— Recorded information —
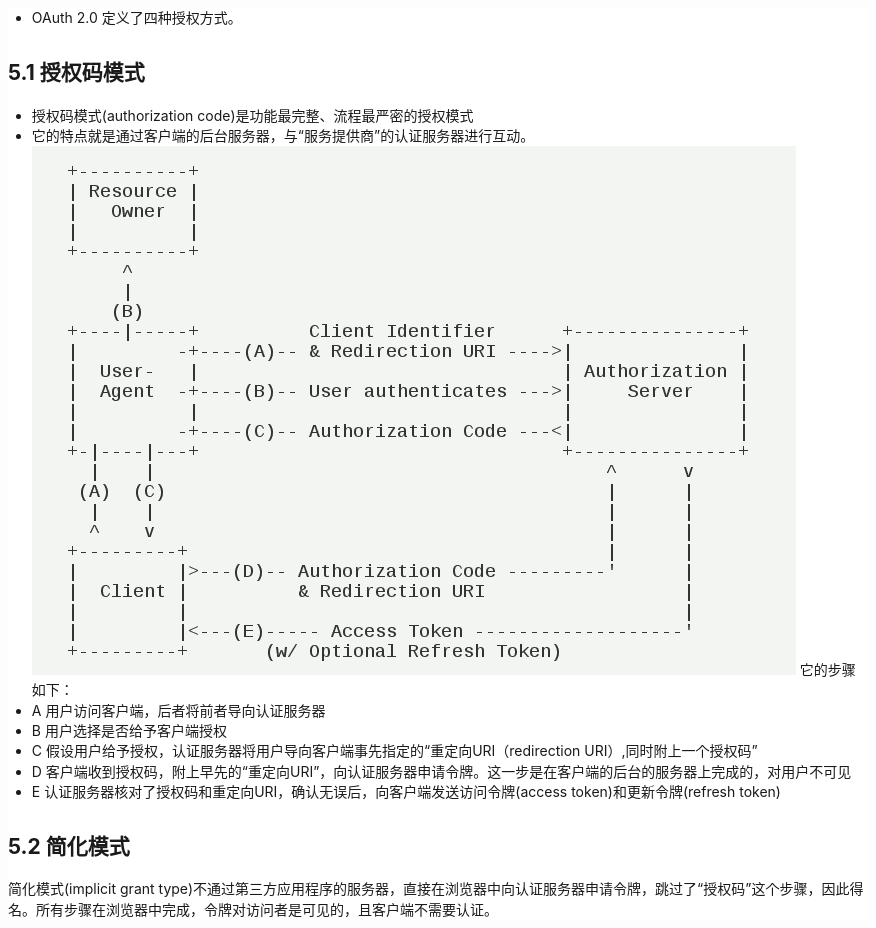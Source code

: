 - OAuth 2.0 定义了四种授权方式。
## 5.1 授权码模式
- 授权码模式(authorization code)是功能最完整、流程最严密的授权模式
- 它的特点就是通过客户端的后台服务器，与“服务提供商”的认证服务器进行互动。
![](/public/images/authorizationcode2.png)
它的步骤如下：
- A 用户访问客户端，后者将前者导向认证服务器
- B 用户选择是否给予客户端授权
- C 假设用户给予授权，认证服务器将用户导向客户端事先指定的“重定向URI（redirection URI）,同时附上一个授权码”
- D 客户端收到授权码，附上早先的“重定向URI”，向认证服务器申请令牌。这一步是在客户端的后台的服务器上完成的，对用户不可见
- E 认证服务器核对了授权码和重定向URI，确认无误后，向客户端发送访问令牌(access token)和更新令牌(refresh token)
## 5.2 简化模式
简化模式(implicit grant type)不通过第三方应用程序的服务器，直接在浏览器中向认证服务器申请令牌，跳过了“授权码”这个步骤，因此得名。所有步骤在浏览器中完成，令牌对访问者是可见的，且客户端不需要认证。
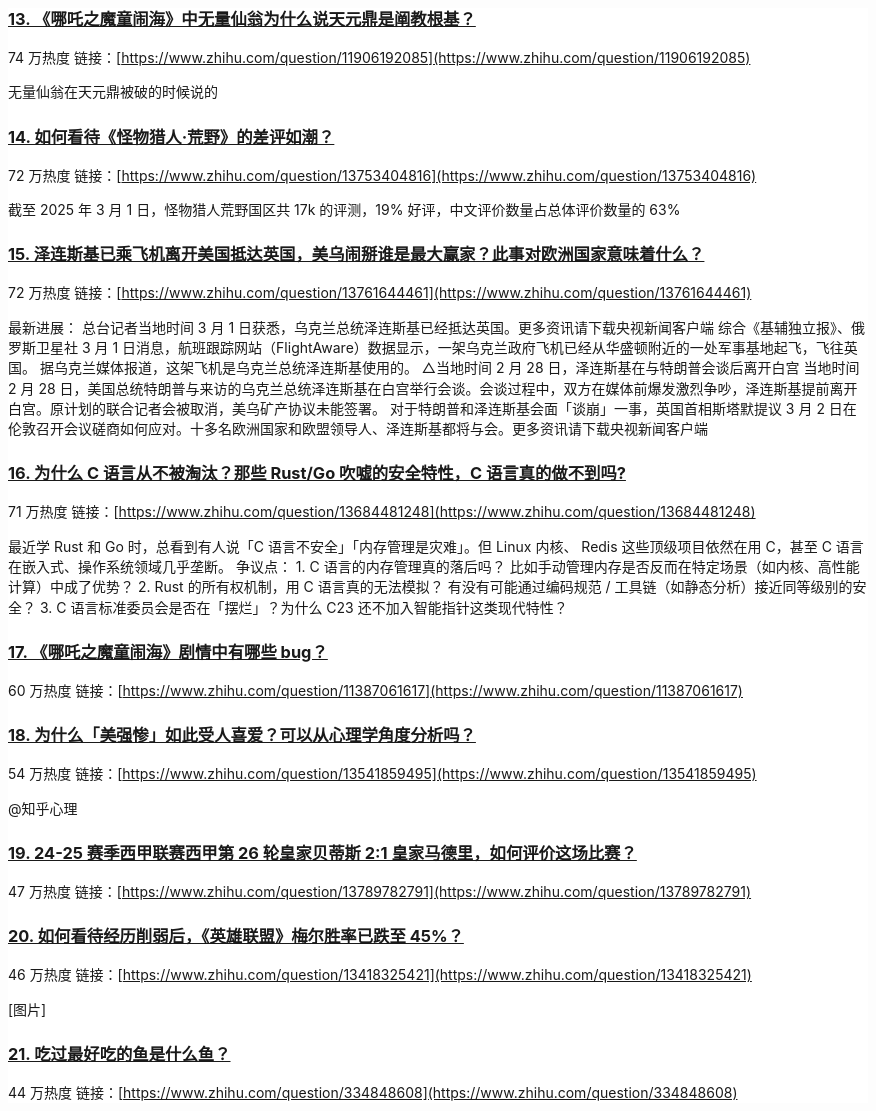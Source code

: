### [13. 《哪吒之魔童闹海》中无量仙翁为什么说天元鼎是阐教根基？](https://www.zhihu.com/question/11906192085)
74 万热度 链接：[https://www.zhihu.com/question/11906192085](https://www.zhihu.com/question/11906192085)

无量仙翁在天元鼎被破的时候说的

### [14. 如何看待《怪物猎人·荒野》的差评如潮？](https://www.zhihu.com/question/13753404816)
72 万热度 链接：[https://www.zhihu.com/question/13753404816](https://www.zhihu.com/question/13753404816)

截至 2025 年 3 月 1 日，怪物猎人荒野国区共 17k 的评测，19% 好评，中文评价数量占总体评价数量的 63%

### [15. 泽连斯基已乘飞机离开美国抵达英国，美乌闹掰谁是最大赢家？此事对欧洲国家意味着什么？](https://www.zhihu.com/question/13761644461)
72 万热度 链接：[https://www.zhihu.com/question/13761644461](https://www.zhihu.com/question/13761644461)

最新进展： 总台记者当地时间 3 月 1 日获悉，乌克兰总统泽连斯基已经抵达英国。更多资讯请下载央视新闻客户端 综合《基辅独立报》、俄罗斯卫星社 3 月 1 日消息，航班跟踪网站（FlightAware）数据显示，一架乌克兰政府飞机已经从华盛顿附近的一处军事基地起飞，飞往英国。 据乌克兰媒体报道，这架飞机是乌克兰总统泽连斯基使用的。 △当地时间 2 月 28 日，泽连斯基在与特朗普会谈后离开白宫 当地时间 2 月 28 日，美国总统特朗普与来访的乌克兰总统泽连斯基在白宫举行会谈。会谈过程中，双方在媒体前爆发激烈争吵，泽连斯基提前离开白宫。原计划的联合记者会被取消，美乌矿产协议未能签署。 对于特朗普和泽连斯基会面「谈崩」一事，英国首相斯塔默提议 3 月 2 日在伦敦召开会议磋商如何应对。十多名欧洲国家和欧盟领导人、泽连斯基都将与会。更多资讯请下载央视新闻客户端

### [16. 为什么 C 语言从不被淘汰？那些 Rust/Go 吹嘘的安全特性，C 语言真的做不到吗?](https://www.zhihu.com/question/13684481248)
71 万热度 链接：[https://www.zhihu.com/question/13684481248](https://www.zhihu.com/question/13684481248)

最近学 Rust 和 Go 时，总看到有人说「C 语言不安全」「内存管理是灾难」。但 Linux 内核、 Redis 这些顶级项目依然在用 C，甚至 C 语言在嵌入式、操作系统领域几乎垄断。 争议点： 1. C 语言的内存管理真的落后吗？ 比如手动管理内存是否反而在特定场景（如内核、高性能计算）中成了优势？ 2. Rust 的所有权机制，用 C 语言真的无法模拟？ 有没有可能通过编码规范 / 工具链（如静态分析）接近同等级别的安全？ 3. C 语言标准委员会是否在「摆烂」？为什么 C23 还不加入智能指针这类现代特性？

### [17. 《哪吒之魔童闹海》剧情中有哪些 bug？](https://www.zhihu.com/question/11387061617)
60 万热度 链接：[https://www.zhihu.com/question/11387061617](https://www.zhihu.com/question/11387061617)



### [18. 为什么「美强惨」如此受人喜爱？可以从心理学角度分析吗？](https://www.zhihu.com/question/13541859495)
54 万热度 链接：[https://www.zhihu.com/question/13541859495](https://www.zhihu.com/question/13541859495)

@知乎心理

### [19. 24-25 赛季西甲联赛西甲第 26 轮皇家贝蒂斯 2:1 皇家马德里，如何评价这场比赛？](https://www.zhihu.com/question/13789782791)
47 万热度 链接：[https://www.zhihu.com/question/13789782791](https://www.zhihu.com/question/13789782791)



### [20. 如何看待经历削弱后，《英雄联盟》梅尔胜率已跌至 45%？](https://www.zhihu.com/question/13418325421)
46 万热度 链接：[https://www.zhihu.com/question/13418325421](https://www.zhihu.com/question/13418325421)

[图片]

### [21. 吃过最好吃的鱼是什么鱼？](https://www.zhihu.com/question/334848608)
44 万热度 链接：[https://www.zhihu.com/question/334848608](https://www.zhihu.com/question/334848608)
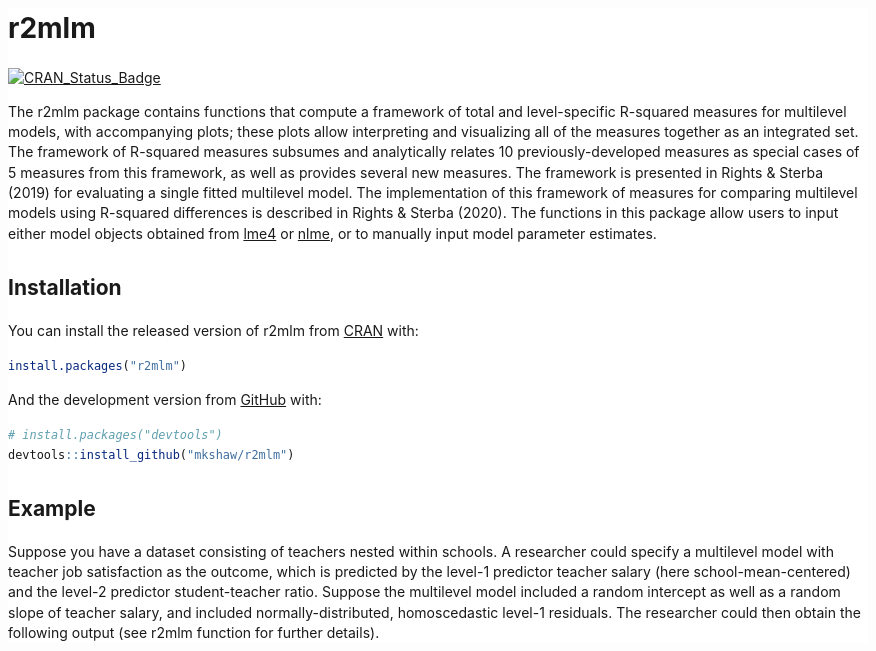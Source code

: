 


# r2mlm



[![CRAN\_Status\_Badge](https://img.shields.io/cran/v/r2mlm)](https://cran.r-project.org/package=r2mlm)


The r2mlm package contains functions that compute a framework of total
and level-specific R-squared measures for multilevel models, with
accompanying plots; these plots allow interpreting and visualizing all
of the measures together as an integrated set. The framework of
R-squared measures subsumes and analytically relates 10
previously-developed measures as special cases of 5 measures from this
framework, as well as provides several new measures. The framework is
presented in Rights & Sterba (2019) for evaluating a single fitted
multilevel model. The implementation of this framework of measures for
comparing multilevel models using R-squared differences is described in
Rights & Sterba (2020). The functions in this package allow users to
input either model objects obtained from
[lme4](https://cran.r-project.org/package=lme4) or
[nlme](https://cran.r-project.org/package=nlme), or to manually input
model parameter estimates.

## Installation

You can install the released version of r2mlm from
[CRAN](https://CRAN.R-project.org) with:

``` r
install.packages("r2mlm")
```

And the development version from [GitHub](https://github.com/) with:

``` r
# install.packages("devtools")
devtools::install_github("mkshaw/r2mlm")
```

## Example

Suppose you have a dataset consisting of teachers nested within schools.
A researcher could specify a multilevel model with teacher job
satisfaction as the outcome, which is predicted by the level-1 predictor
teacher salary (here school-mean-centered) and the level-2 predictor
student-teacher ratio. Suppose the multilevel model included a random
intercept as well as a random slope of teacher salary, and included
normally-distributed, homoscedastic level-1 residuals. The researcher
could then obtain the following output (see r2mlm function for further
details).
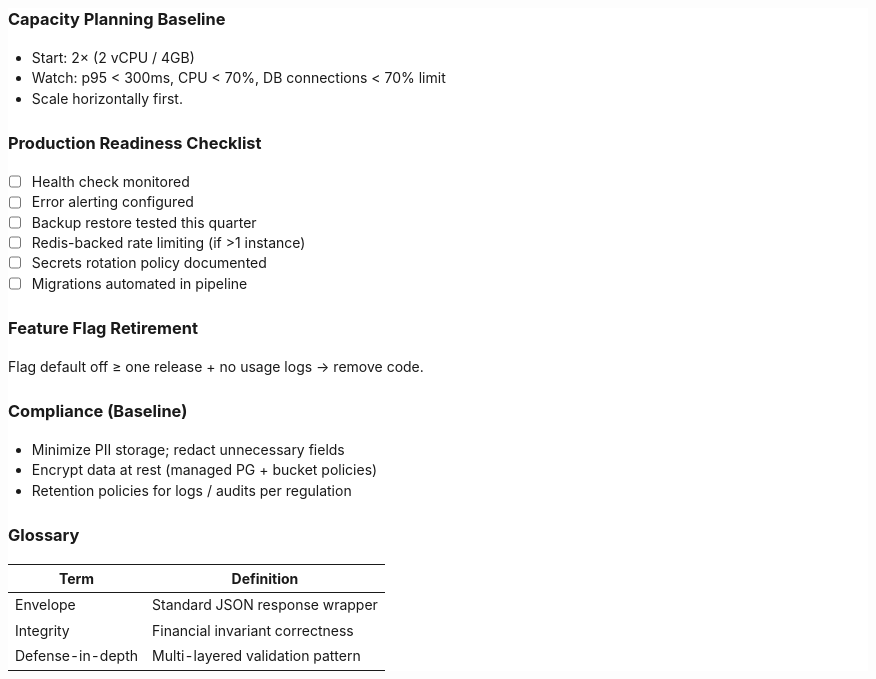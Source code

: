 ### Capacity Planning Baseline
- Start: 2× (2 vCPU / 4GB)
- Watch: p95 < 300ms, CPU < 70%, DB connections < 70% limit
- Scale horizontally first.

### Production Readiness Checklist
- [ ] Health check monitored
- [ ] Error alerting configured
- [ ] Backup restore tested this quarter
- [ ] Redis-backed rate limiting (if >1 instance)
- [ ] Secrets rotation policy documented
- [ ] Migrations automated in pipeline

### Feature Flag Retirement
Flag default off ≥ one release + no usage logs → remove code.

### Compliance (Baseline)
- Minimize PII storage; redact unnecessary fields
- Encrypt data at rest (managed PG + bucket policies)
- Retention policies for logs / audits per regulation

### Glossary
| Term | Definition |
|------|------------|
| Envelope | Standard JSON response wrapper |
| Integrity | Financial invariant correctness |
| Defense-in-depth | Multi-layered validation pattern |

— What this task involves —
If a line in the entries above contains the word "哪吒之魔童闹海", copy it.

— Result below —
:### [13. 《哪吒之魔童闹海》中无量仙翁为什么说天元鼎是阐教根基？](https://www.zhihu.com/question/11906192085)
### [17. 《哪吒之魔童闹海》剧情中有哪些 bug？](https://www.zhihu.com/question/11387061617)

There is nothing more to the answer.